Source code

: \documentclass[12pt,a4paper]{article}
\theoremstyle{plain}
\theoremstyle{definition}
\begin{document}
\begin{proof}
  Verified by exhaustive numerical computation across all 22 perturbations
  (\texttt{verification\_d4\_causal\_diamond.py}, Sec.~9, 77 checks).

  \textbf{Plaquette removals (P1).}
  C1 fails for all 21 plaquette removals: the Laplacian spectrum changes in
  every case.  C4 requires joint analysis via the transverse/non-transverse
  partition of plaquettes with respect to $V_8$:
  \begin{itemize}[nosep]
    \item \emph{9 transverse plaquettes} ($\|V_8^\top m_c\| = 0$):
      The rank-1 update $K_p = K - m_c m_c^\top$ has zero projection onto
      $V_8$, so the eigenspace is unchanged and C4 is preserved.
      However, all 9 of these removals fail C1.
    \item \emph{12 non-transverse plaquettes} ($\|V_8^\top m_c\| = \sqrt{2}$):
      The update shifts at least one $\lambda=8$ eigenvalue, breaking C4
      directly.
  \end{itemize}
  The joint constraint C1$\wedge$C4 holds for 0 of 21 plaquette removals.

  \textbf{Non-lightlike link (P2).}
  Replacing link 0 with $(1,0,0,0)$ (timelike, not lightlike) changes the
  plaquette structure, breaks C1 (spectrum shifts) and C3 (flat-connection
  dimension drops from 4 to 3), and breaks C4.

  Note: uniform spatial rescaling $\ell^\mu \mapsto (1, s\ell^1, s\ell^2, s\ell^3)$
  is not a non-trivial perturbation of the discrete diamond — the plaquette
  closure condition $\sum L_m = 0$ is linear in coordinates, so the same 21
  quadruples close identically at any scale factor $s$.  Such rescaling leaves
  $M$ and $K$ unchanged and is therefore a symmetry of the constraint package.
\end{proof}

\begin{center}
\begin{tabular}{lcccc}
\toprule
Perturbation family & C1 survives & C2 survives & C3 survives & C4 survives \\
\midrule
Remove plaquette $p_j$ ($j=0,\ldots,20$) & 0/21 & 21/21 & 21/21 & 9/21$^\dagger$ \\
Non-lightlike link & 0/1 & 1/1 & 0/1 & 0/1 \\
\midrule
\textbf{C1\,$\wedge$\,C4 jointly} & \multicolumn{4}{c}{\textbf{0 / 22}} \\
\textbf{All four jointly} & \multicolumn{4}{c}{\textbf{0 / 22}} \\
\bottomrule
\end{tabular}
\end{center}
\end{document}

※

**TASK DIRECTIONS:** The response should consist only of the lines running from the one that contains "dimension drops from" through the end of the material, repeated exactly.

**ANSWER FOR THIS EXERCISE:**
  dimension drops from 4 to 3), and breaks C4.

  Note: uniform spatial rescaling $\ell^\mu \mapsto (1, s\ell^1, s\ell^2, s\ell^3)$
  is not a non-trivial perturbation of the discrete diamond — the plaquette
  closure condition $\sum L_m = 0$ is linear in coordinates, so the same 21
  quadruples close identically at any scale factor $s$.  Such rescaling leaves
  $M$ and $K$ unchanged and is therefore a symmetry of the constraint package.
\end{proof}

\begin{center}
\begin{tabular}{lcccc}
\toprule
Perturbation family & C1 survives & C2 survives & C3 survives & C4 survives \\
\midrule
Remove plaquette $p_j$ ($j=0,\ldots,20$) & 0/21 & 21/21 & 21/21 & 9/21$^\dagger$ \\
Non-lightlike link & 0/1 & 1/1 & 0/1 & 0/1 \\
\midrule
\textbf{C1\,$\wedge$\,C4 jointly} & \multicolumn{4}{c}{\textbf{0 / 22}} \\
\textbf{All four jointly} & \multicolumn{4}{c}{\textbf{0 / 22}} \\
\bottomrule
\end{tabular}
\end{center}
\end{document}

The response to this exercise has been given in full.